Every line in the entries where "группы" is found should be copied.
##### MATERIAL FOR THIS TASK #####
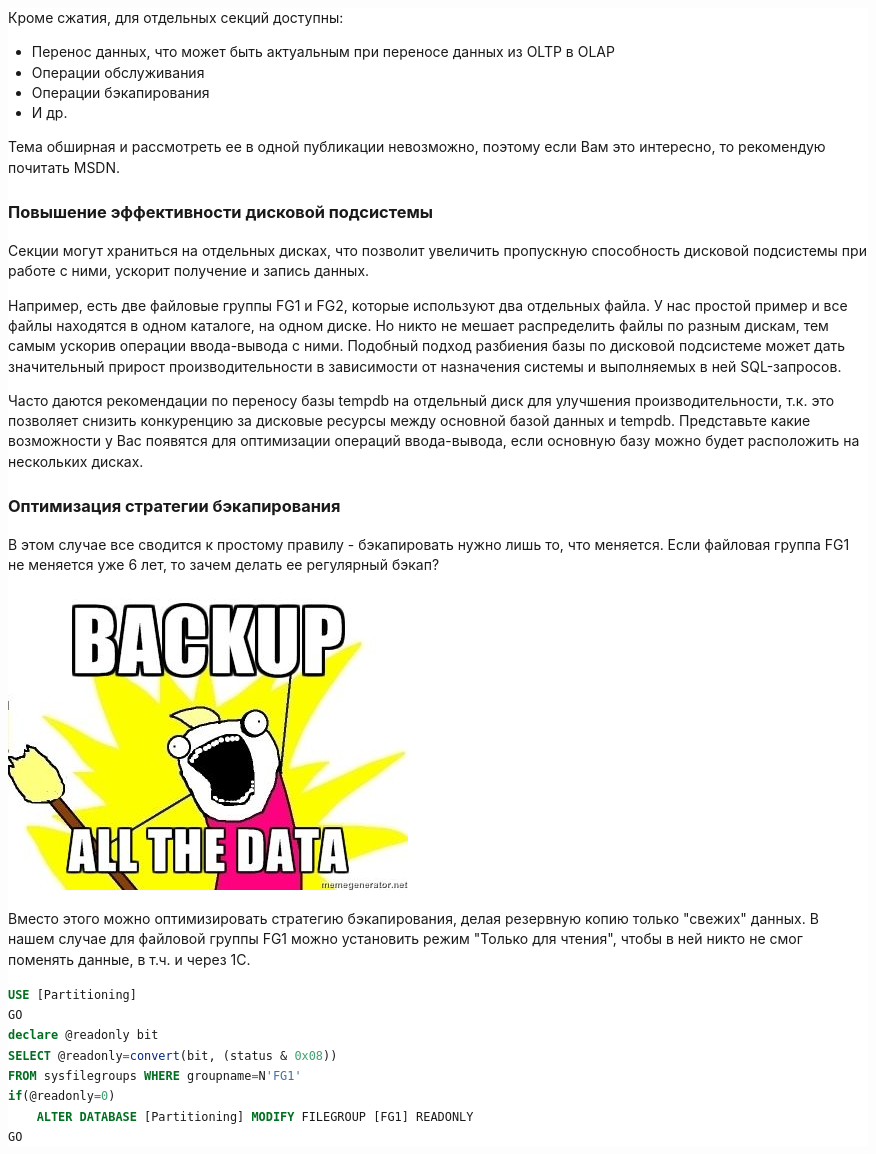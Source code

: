 Кроме сжатия, для отдельных секций доступны:

* Перенос данных, что может быть актуальным при переносе данных из OLTP в OLAP
* Операции обслуживания
* Операции бэкапирования
* И др.

Тема обширная и рассмотреть ее в одной публикации невозможно, поэтому если Вам это интересно, то рекомендую почитать MSDN.

### Повышение эффективности дисковой подсистемы

Секции могут храниться на отдельных дисках, что позволит увеличить пропускную способность дисковой подсистемы при работе с ними, ускорит получение и запись данных.

Например, есть две файловые группы FG1 и FG2, которые используют два отдельных файла. У нас простой пример и все файлы находятся в одном каталоге, на одном диске. Но никто не мешает распределить файлы по разным дискам, тем самым ускорив операции ввода-вывода с ними. Подобный подход разбиения базы по дисковой подсистеме может дать значительный прирост производительности в зависимости от назначения системы и выполняемых в ней SQL-запросов.

Часто даются рекомендации по переносу базы tempdb на отдельный диск для улучшения производительности, т.к. это позволяет снизить конкуренцию за дисковые ресурсы между основной базой данных и tempdb. Представьте какие возможности у Вас появятся для оптимизации операций ввода-вывода, если основную базу можно будет расположить на нескольких дисках.

### Оптимизация стратегии бэкапирования

В этом случае все сводится к простому правилу - бэкапировать нужно лишь то, что меняется. Если файловая группа FG1 не меняется уже 6 лет, то зачем делать ее регулярный бэкап?

<a href="/img/posts/2019/2019-02-10-%D0%A1%D0%B5%D0%BA%D1%86%D0%B8%D0%BE%D0%BD%D0%B8%D1%80%D0%BE%D0%B2%D0%B0%D0%BD%D0%B8%D0%B5%20%D1%82%D0%B0%D0%B1%D0%BB%D0%B8%D1%86%20%D0%B8%20%D0%B8%D0%BD%D0%B4%D0%B5%D0%BA%D1%81%D0%BE%D0%B2%20%D0%B2%20%D0%BC%D0%B8%D1%80%D0%B5%201%D0%A1/4.%20%D0%92%D1%81%D0%B5%D0%BC%20%D0%BD%D1%83%D0%B6%D0%BD%D1%8B%20%D0%B1%D1%8D%D0%BA%D0%B0%D0%BF%D1%8B!.jpg" target="_blank">
<img 
  src="/img/posts/2019/2019-02-10-%D0%A1%D0%B5%D0%BA%D1%86%D0%B8%D0%BE%D0%BD%D0%B8%D1%80%D0%BE%D0%B2%D0%B0%D0%BD%D0%B8%D0%B5%20%D1%82%D0%B0%D0%B1%D0%BB%D0%B8%D1%86%20%D0%B8%20%D0%B8%D0%BD%D0%B4%D0%B5%D0%BA%D1%81%D0%BE%D0%B2%20%D0%B2%20%D0%BC%D0%B8%D1%80%D0%B5%201%D0%A1/4.%20%D0%92%D1%81%D0%B5%D0%BC%20%D0%BD%D1%83%D0%B6%D0%BD%D1%8B%20%D0%B1%D1%8D%D0%BA%D0%B0%D0%BF%D1%8B!.jpg" 
  title="Всем нужны бэкапы!" 
  class="img-fluid"
/>
</a>

Вместо этого можно оптимизировать стратегию бэкапирования, делая резервную копию только "свежих" данных. В нашем случае для файловой группы FG1 можно установить режим "Только для чтения", чтобы в ней никто не смог поменять данные, в т.ч. и через 1С.

```sql
USE [Partitioning]
GO
declare @readonly bit
SELECT @readonly=convert(bit, (status & 0x08)) 
FROM sysfilegroups WHERE groupname=N'FG1'
if(@readonly=0)
	ALTER DATABASE [Partitioning] MODIFY FILEGROUP [FG1] READONLY
GO
```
#####
__TASK RESPONSE__:
Например, есть две файловые группы FG1 и FG2, которые используют два отдельных файла. У нас простой пример и все файлы находятся в одном каталоге, на одном диске. Но никто не мешает распределить файлы по разным дискам, тем самым ускорив операции ввода-вывода с ними. Подобный подход разбиения базы по дисковой подсистеме может дать значительный прирост производительности в зависимости от назначения системы и выполняемых в ней SQL-запросов.
Вместо этого можно оптимизировать стратегию бэкапирования, делая резервную копию только "свежих" данных. В нашем случае для файловой группы FG1 можно установить режим "Только для чтения", чтобы в ней никто не смог поменять данные, в т.ч. и через 1С.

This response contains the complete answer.